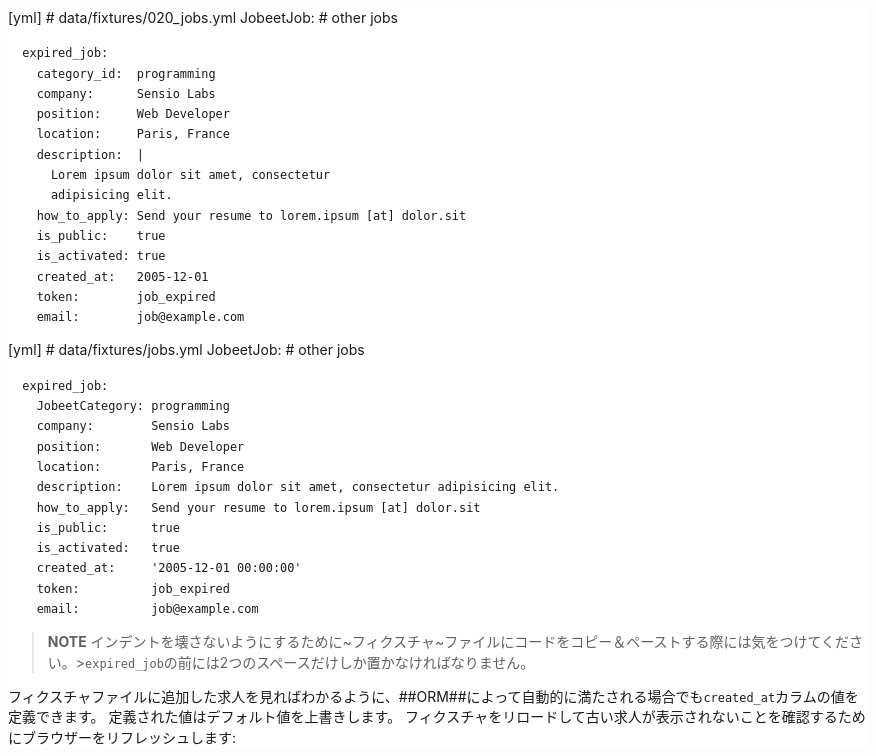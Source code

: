 <propel>
    [yml]
    # data/fixtures/020_jobs.yml
    JobeetJob:
      # other jobs

      expired_job:
        category_id:  programming
        company:      Sensio Labs
        position:     Web Developer
        location:     Paris, France
        description:  |
          Lorem ipsum dolor sit amet, consectetur
          adipisicing elit.
        how_to_apply: Send your resume to lorem.ipsum [at] dolor.sit
        is_public:    true
        is_activated: true
        created_at:   2005-12-01
        token:        job_expired
        email:        job@example.com
</propel>
<doctrine>
    [yml]
    # data/fixtures/jobs.yml
    JobeetJob:
      # other jobs

      expired_job:
        JobeetCategory: programming
        company:        Sensio Labs
        position:       Web Developer
        location:       Paris, France
        description:    Lorem ipsum dolor sit amet, consectetur adipisicing elit.
        how_to_apply:   Send your resume to lorem.ipsum [at] dolor.sit
        is_public:      true
        is_activated:   true
        created_at:     '2005-12-01 00:00:00'
        token:          job_expired
        email:          job@example.com
</doctrine>

>**NOTE**
>インデントを壊さないようにするために~フィクスチャ~ファイルにコードをコピー＆ペーストする際には気をつけてください。>`expired_job`の前には2つのスペースだけしか置かなければなりません。

フィクスチャファイルに追加した求人を見ればわかるように、##ORM##によって自動的に満たされる場合でも`created_at`カラムの値を定義できます。
定義された値はデフォルト値を上書きします。
フィクスチャをリロードして古い求人が表示されないことを確認するためにブラウザーをリフレッシュします:
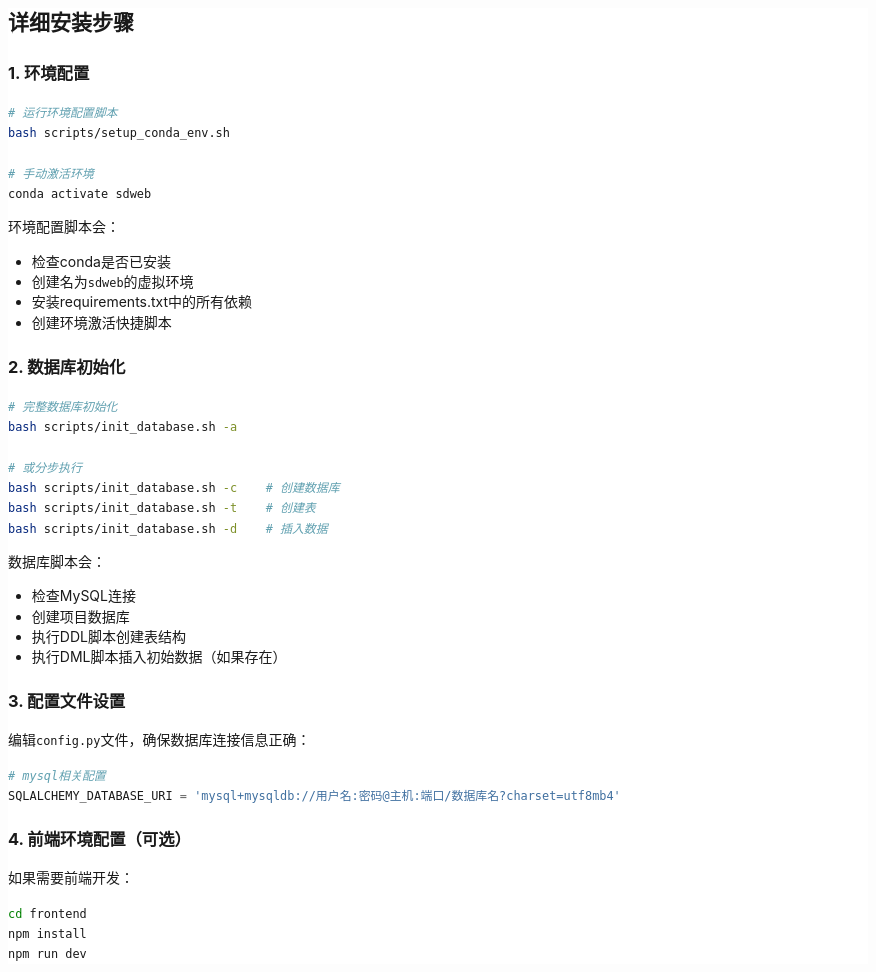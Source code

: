## 详细安装步骤

### 1. 环境配置

```bash
# 运行环境配置脚本
bash scripts/setup_conda_env.sh

# 手动激活环境
conda activate sdweb
```

环境配置脚本会：
- 检查conda是否已安装
- 创建名为`sdweb`的虚拟环境
- 安装requirements.txt中的所有依赖
- 创建环境激活快捷脚本

### 2. 数据库初始化

```bash
# 完整数据库初始化
bash scripts/init_database.sh -a

# 或分步执行
bash scripts/init_database.sh -c    # 创建数据库
bash scripts/init_database.sh -t    # 创建表
bash scripts/init_database.sh -d    # 插入数据
```

数据库脚本会：
- 检查MySQL连接
- 创建项目数据库
- 执行DDL脚本创建表结构
- 执行DML脚本插入初始数据（如果存在）

### 3. 配置文件设置

编辑`config.py`文件，确保数据库连接信息正确：

```python
# mysql相关配置
SQLALCHEMY_DATABASE_URI = 'mysql+mysqldb://用户名:密码@主机:端口/数据库名?charset=utf8mb4'
```

### 4. 前端环境配置（可选）

如果需要前端开发：

```bash
cd frontend
npm install
npm run dev
```
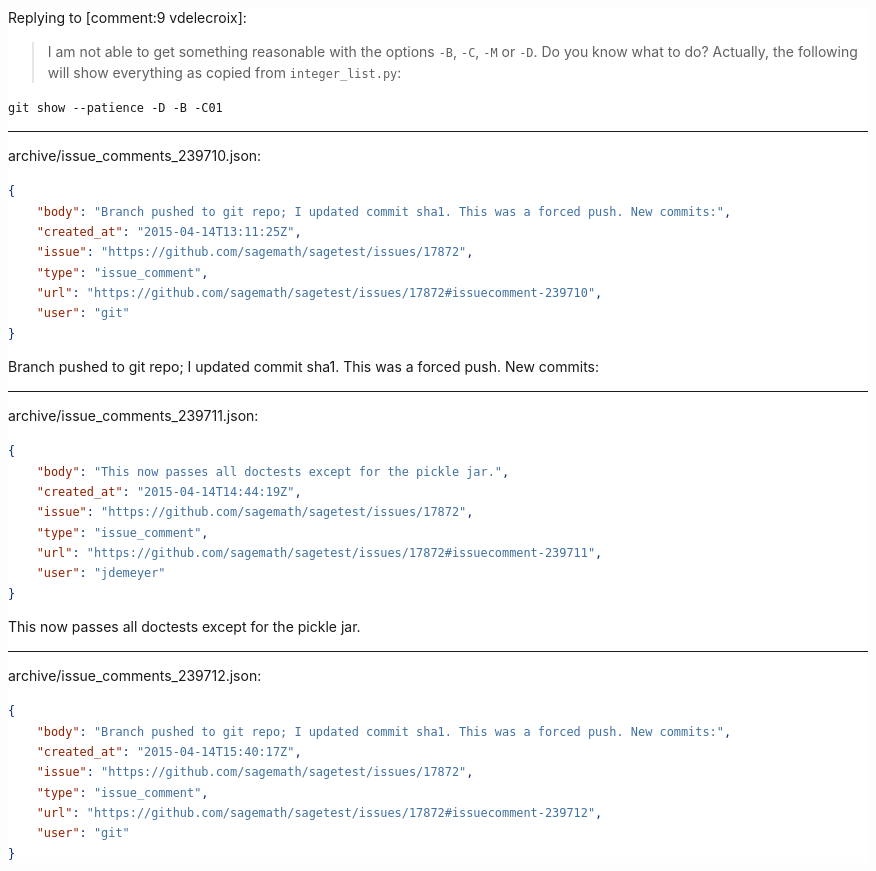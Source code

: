 Replying to [comment:9 vdelecroix]:
> I am not able to get something reasonable with the options `-B`, `-C`, `-M` or `-D`. Do you know what to do?
Actually, the following will show everything as copied from `integer_list.py`:

```
git show --patience -D -B -C01
```




---

archive/issue_comments_239710.json:
```json
{
    "body": "Branch pushed to git repo; I updated commit sha1. This was a forced push. New commits:",
    "created_at": "2015-04-14T13:11:25Z",
    "issue": "https://github.com/sagemath/sagetest/issues/17872",
    "type": "issue_comment",
    "url": "https://github.com/sagemath/sagetest/issues/17872#issuecomment-239710",
    "user": "git"
}
```

Branch pushed to git repo; I updated commit sha1. This was a forced push. New commits:



---

archive/issue_comments_239711.json:
```json
{
    "body": "This now passes all doctests except for the pickle jar.",
    "created_at": "2015-04-14T14:44:19Z",
    "issue": "https://github.com/sagemath/sagetest/issues/17872",
    "type": "issue_comment",
    "url": "https://github.com/sagemath/sagetest/issues/17872#issuecomment-239711",
    "user": "jdemeyer"
}
```

This now passes all doctests except for the pickle jar.



---

archive/issue_comments_239712.json:
```json
{
    "body": "Branch pushed to git repo; I updated commit sha1. This was a forced push. New commits:",
    "created_at": "2015-04-14T15:40:17Z",
    "issue": "https://github.com/sagemath/sagetest/issues/17872",
    "type": "issue_comment",
    "url": "https://github.com/sagemath/sagetest/issues/17872#issuecomment-239712",
    "user": "git"
}
```
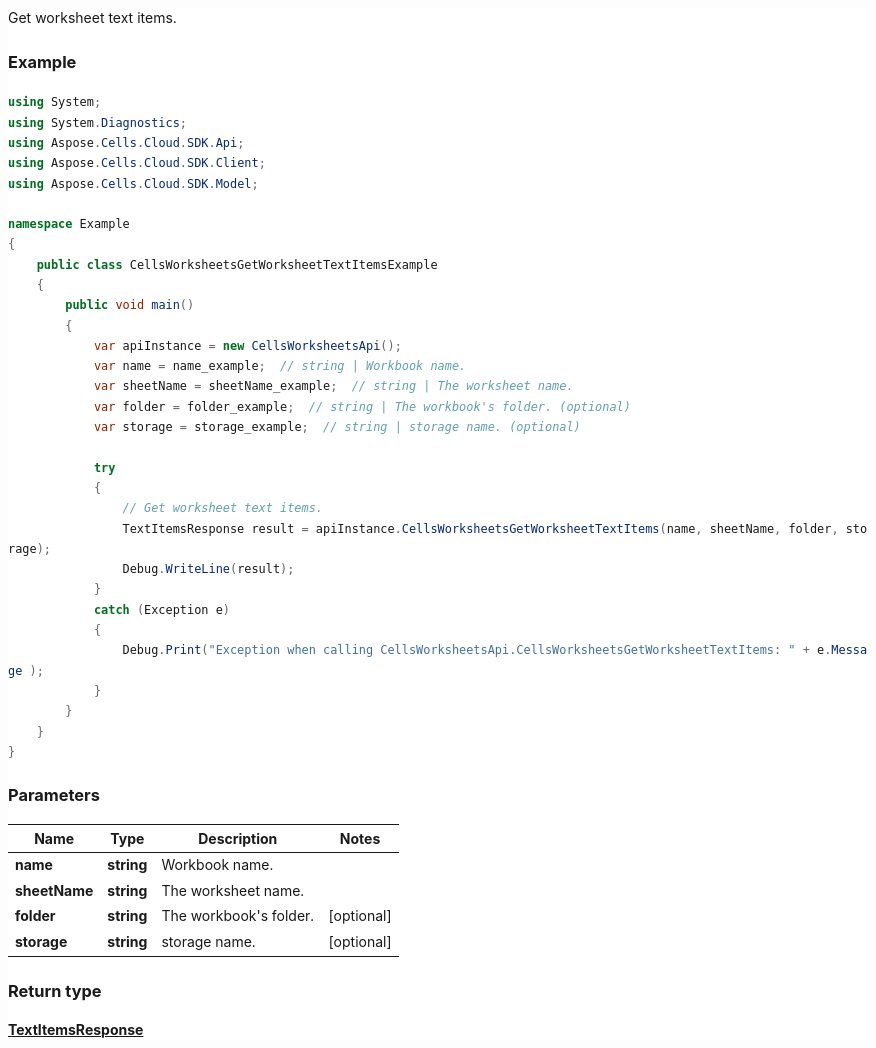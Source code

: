 Get worksheet text items.

### Example
```csharp
using System;
using System.Diagnostics;
using Aspose.Cells.Cloud.SDK.Api;
using Aspose.Cells.Cloud.SDK.Client;
using Aspose.Cells.Cloud.SDK.Model;

namespace Example
{
    public class CellsWorksheetsGetWorksheetTextItemsExample
    {
        public void main()
        {
            var apiInstance = new CellsWorksheetsApi();
            var name = name_example;  // string | Workbook name.
            var sheetName = sheetName_example;  // string | The worksheet name.
            var folder = folder_example;  // string | The workbook's folder. (optional) 
            var storage = storage_example;  // string | storage name. (optional) 

            try
            {
                // Get worksheet text items.
                TextItemsResponse result = apiInstance.CellsWorksheetsGetWorksheetTextItems(name, sheetName, folder, storage);
                Debug.WriteLine(result);
            }
            catch (Exception e)
            {
                Debug.Print("Exception when calling CellsWorksheetsApi.CellsWorksheetsGetWorksheetTextItems: " + e.Message );
            }
        }
    }
}
```

### Parameters

Name | Type | Description  | Notes
------------- | ------------- | ------------- | -------------
 **name** | **string**| Workbook name. | 
 **sheetName** | **string**| The worksheet name. | 
 **folder** | **string**| The workbook&#39;s folder. | [optional] 
 **storage** | **string**| storage name. | [optional] 

### Return type

[**TextItemsResponse**](TextItemsResponse.md)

============================================================

ASSIGNED TASK: Transcribe the lines above exactly, setting aside any picture among them.

RESPONSE TO THE TASK:
Source code

: <propel>
    [yml]
    # data/fixtures/020_jobs.yml
    JobeetJob:
      # other jobs

      expired_job:
        category_id:  programming
        company:      Sensio Labs
        position:     Web Developer
        location:     Paris, France
        description:  |
          Lorem ipsum dolor sit amet, consectetur
          adipisicing elit.
        how_to_apply: Send your resume to lorem.ipsum [at] dolor.sit
        is_public:    true
        is_activated: true
        created_at:   2005-12-01
        token:        job_expired
        email:        job@example.com
</propel>
<doctrine>
    [yml]
    # data/fixtures/jobs.yml
    JobeetJob:
      # other jobs

      expired_job:
        JobeetCategory: programming
        company:        Sensio Labs
        position:       Web Developer
        location:       Paris, France
        description:    Lorem ipsum dolor sit amet, consectetur adipisicing elit.
        how_to_apply:   Send your resume to lorem.ipsum [at] dolor.sit
        is_public:      true
        is_activated:   true
        created_at:     '2005-12-01 00:00:00'
        token:          job_expired
        email:          job@example.com
</doctrine>

>**NOTE**
>インデントを壊さないようにするために~フィクスチャ~ファイルにコードをコピー＆ペーストする際には気をつけてください。>`expired_job`の前には2つのスペースだけしか置かなければなりません。

フィクスチャファイルに追加した求人を見ればわかるように、##ORM##によって自動的に満たされる場合でも`created_at`カラムの値を定義できます。
定義された値はデフォルト値を上書きします。
フィクスチャをリロードして古い求人が表示されないことを確認するためにブラウザーをリフレッシュします:
Source code

:## 详细安装步骤

### 1. 环境配置

```bash
# 运行环境配置脚本
bash scripts/setup_conda_env.sh

# 手动激活环境
conda activate sdweb
```

环境配置脚本会：
- 检查conda是否已安装
- 创建名为`sdweb`的虚拟环境
- 安装requirements.txt中的所有依赖
- 创建环境激活快捷脚本

### 2. 数据库初始化

```bash
# 完整数据库初始化
bash scripts/init_database.sh -a

# 或分步执行
bash scripts/init_database.sh -c    # 创建数据库
bash scripts/init_database.sh -t    # 创建表
bash scripts/init_database.sh -d    # 插入数据
```

数据库脚本会：
- 检查MySQL连接
- 创建项目数据库
- 执行DDL脚本创建表结构
- 执行DML脚本插入初始数据（如果存在）

### 3. 配置文件设置

编辑`config.py`文件，确保数据库连接信息正确：

```python
# mysql相关配置
SQLALCHEMY_DATABASE_URI = 'mysql+mysqldb://用户名:密码@主机:端口/数据库名?charset=utf8mb4'
```

### 4. 前端环境配置（可选）

如果需要前端开发：

```bash
cd frontend
npm install
npm run dev
```
Source code

: Replying to [comment:9 vdelecroix]:
> I am not able to get something reasonable with the options `-B`, `-C`, `-M` or `-D`. Do you know what to do?
Actually, the following will show everything as copied from `integer_list.py`:

```
git show --patience -D -B -C01
```




---

archive/issue_comments_239710.json:
```json
{
    "body": "Branch pushed to git repo; I updated commit sha1. This was a forced push. New commits:",
    "created_at": "2015-04-14T13:11:25Z",
    "issue": "https://github.com/sagemath/sagetest/issues/17872",
    "type": "issue_comment",
    "url": "https://github.com/sagemath/sagetest/issues/17872#issuecomment-239710",
    "user": "git"
}
```

Branch pushed to git repo; I updated commit sha1. This was a forced push. New commits:



---

archive/issue_comments_239711.json:
```json
{
    "body": "This now passes all doctests except for the pickle jar.",
    "created_at": "2015-04-14T14:44:19Z",
    "issue": "https://github.com/sagemath/sagetest/issues/17872",
    "type": "issue_comment",
    "url": "https://github.com/sagemath/sagetest/issues/17872#issuecomment-239711",
    "user": "jdemeyer"
}
```

This now passes all doctests except for the pickle jar.



---

archive/issue_comments_239712.json:
```json
{
    "body": "Branch pushed to git repo; I updated commit sha1. This was a forced push. New commits:",
    "created_at": "2015-04-14T15:40:17Z",
    "issue": "https://github.com/sagemath/sagetest/issues/17872",
    "type": "issue_comment",
    "url": "https://github.com/sagemath/sagetest/issues/17872#issuecomment-239712",
    "user": "git"
}
```
Source code

: Get worksheet text items.

### Example
```csharp
using System;
using System.Diagnostics;
using Aspose.Cells.Cloud.SDK.Api;
using Aspose.Cells.Cloud.SDK.Client;
using Aspose.Cells.Cloud.SDK.Model;

namespace Example
{
    public class CellsWorksheetsGetWorksheetTextItemsExample
    {
        public void main()
        {
            var apiInstance = new CellsWorksheetsApi();
            var name = name_example;  // string | Workbook name.
            var sheetName = sheetName_example;  // string | The worksheet name.
            var folder = folder_example;  // string | The workbook's folder. (optional) 
            var storage = storage_example;  // string | storage name. (optional) 

            try
            {
                // Get worksheet text items.
                TextItemsResponse result = apiInstance.CellsWorksheetsGetWorksheetTextItems(name, sheetName, folder, storage);
                Debug.WriteLine(result);
            }
            catch (Exception e)
            {
                Debug.Print("Exception when calling CellsWorksheetsApi.CellsWorksheetsGetWorksheetTextItems: " + e.Message );
            }
        }
    }
}
```

### Parameters

Name | Type | Description  | Notes
------------- | ------------- | ------------- | -------------
 **name** | **string**| Workbook name. | 
 **sheetName** | **string**| The worksheet name. | 
 **folder** | **string**| The workbook&#39;s folder. | [optional] 
 **storage** | **string**| storage name. | [optional] 

### Return type

[**TextItemsResponse**](TextItemsResponse.md)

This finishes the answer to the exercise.